The point being taken by the preceding discussion (see Part 1) is that the mixed sports DOES NOT demand for EXTREME levels of strength/power and endurance.
From a physical preparation standpoint, the two main goals (if we exclude injury prevention) in mixed sports are:
- Improvement of maximal (specific) power (explosive and reactive strength) to carry on the ball skills and off-the ball movements (accelerating, cutting, stopping, jumping, etc) at higher intensity levels. This is sometimes limited by maximal strength.
- Improvement in the ability to carry the above mentioned activities over the duration of the game – improving their frequency and duration and minimizing their cost (by improving efficiency), by improving recovery capacity of the organism
For these reasons most mixed sports fall in the group of alactic-aerobic sports. Alactic-Anaerobic energy system (ATP/CP) is used to fuel short and powerful activity bursts, while the Aerobic system is used to replenish ATP/CP and to fuel lower intensity activity.
From time to time, there are instances where
- Mentioned high intensity activities are prolonged (up to 30sec) or there is longer duration sub-maximal intensity activity – SE, or Special Endurance
- Mentioned high intensity activities are repeated (up to 5-7 times) with very short rest (less than 20secs) – RSA, or Repeat Sprint Ability.
During these periods, Anaerobic-Lactic (Glycolytic) Energy system is utilized to a greater degree, thus there is some need for developing this energy system too, especially because those situations can decide the winner or the loser. There is a lot of cross and longitudinal researches that tries to figure out the relationship between RSA, SE, Aerobic Power (VO2max, vVO2max), Aerobic Capacity (vLT), on filed performance (distance covered, distance covered at higher intensities, number of sprints) etc, but without concise answers.
One can say that endurance training for mixed-sports should have elements of anti-glycolytic training where one should minimize role of glycolytic energy system during the game and thus minimize fatigue.

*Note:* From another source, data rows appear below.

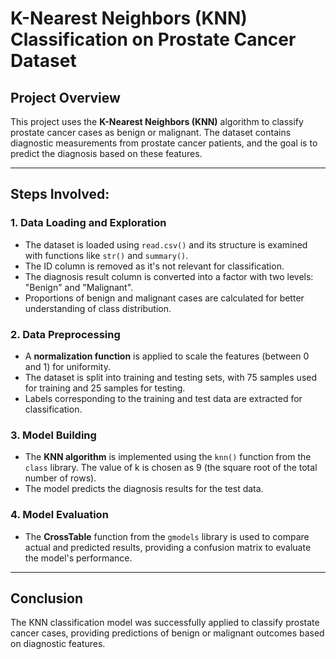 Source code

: # K-Nearest Neighbors (KNN) Classification on Prostate Cancer Dataset

## Project Overview

This project uses the **K-Nearest Neighbors (KNN)** algorithm to classify prostate cancer cases as benign or malignant. The dataset contains diagnostic measurements from prostate cancer patients, and the goal is to predict the diagnosis based on these features.

---

## Steps Involved:

### 1. Data Loading and Exploration
- The dataset is loaded using `read.csv()` and its structure is examined with functions like `str()` and `summary()`.
- The ID column is removed as it's not relevant for classification.
- The diagnosis result column is converted into a factor with two levels: "Benign" and "Malignant".
- Proportions of benign and malignant cases are calculated for better understanding of class distribution.

### 2. Data Preprocessing
- A **normalization function** is applied to scale the features (between 0 and 1) for uniformity.
- The dataset is split into training and testing sets, with 75 samples used for training and 25 samples for testing.
- Labels corresponding to the training and test data are extracted for classification.

### 3. Model Building
- The **KNN algorithm** is implemented using the `knn()` function from the `class` library. The value of k is chosen as 9 (the square root of the total number of rows).
- The model predicts the diagnosis results for the test data.

### 4. Model Evaluation
- The **CrossTable** function from the `gmodels` library is used to compare actual and predicted results, providing a confusion matrix to evaluate the model's performance.

---

## Conclusion

The KNN classification model was successfully applied to classify prostate cancer cases, providing predictions of benign or malignant outcomes based on diagnostic features.
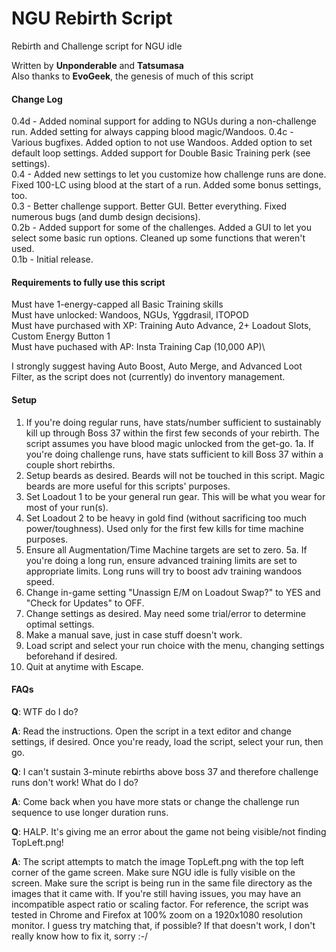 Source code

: # NGU Rebirth Script

Rebirth and Challenge script for NGU idle

Written by __Unponderable__ and __Tatsumasa__\
Also thanks to __EvoGeek__, the genesis of much of this script

#### Change Log

0.4d - Added nominal support for adding to NGUs during a non-challenge run. Added setting for always capping blood magic/Wandoos.
0.4c - Various bugfixes. Added option to not use Wandoos. Added option to set default loop settings. Added support for Double Basic Training perk (see settings).\
0.4 - Added new settings to let you customize how challenge runs are done. Fixed 100-LC using blood at the start of a run. Added some bonus settings, too.\
0.3 - Better challenge support. Better GUI. Better everything. Fixed numerous bugs (and dumb design decisions).\
0.2b - Added support for some of the challenges. Added a GUI to let you select some basic run options. Cleaned up some functions that weren't used.\
0.1b - Initial release.


#### Requirements to fully use this script

Must have 1-energy-capped all Basic Training skills\
Must have unlocked: Wandoos, NGUs, Yggdrasil, ITOPOD\
Must have purchased with XP: Training Auto Advance, 2+ Loadout Slots, Custom Energy Button 1\
Must have puchased with AP: Insta Training Cap (10,000 AP)\

I strongly suggest having Auto Boost, Auto Merge, and Advanced Loot Filter, as the script does not (currently) do inventory management.

#### Setup

1. If you're doing regular runs, have stats/number sufficient to sustainably kill up through Boss 37 within the first few seconds of your rebirth. The script assumes you have blood magic unlocked from the get-go.
1a. If you're doing challenge runs, have stats sufficient to kill Boss 37 within a couple short rebirths.
2. Setup beards as desired. Beards will not be touched in this script. Magic beards are more useful for this scripts' purposes.
3. Set Loadout 1 to be your general run gear. This will be what you wear for most of your run(s).
4. Set Loadout 2 to be heavy in gold find (without sacrificing too much power/toughness). Used only for the first few kills for time machine purposes.
5. Ensure all Augmentation/Time Machine targets are set to zero.
5a. If you're doing a long run, ensure advanced training limits are set to appropriate limits. Long runs will try to boost adv training wandoos speed.
6. Change in-game setting "Unassign E/M on Loadout Swap?" to YES and "Check for Updates" to OFF.
7. Change settings as desired. May need some trial/error to determine optimal settings.
8. Make a manual save, just in case stuff doesn't work.
9. Load script and select your run choice with the menu, changing settings beforehand if desired.
10. Quit at anytime with Escape.

#### FAQs

__Q__: WTF do I do?

__A__: Read the instructions. Open the script in a text editor and change settings, if desired. Once you're ready, load the script, select your run, then go.

__Q__: I can't sustain 3-minute rebirths above boss 37 and therefore challenge runs don't work! What do I do?

__A__: Come back when you have more stats or change the challenge run sequence to use longer duration runs.

__Q__: HALP. It's giving me an error about the game not being visible/not finding TopLeft.png!

__A__: The script attempts to match the image TopLeft.png with the top left corner of the game screen. Make sure NGU idle is fully visible on the screen. Make sure the script is being run in the same file directory as the images that it came with. If you're still having issues, you may have an incompatible aspect ratio or scaling factor. For reference, the script was tested in Chrome and Firefox at 100% zoom on a 1920x1080 resolution monitor. I guess try matching that, if possible? If that doesn't work, I don't really know how to fix it, sorry :-/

This is why it is important to develop alactic and aerobic energy systems, with occasional reliance of glycolytic energy system.
Most if not all training wisdom comes from non-mixed sports (strength/power, endurance) or should I call them Traditional Olympic sports, like track and field, swimming, rowing, and cycling. In those sports competition calendar is well defined with couple of peaks (in terms of sport result) per year (1-3, but even more in modern strength/power sports). The duration of the preparatory period to competition period is in favor of preparatory period.
Because of this characteristic of Traditional Sports, numerous planning strategies has been proposed, like tapering and peaking for the competition period, maintenance of training adaptations via maintenance loads, utilizing residual training effects and delayed training effects in competition period, etc. Since the competition period is rather short, you can achieve peak.
Contrary to this Traditional Model, in mixed-sports (team sports, sport games) the competition calendar is getting longer and longer with less and less time for preparatory period. The need of the competition period can demand highly prepared players ready to play-injury free at the high level of play for prolonged period of time. In most cases there is no need to peak except for play-offs and international competitions. The goal is meta-stable level of performance over the whole competition period, rather than large peaks and valleys which are normal when peaking (see Joel Friel’s 7 Basic Training Assumptions, especially #7). My head coach Marko Nikolić usually says that we want players performing at 85% over the whole season, rather than them performing at 90+% (peak shape) now and then. The key here is: stable high level of performance and injury-free for a long competition period.
So, how can one utilize training wisdom from traditional sports and apply them blindly to mixed-sports? Square peg + round hole = bad things.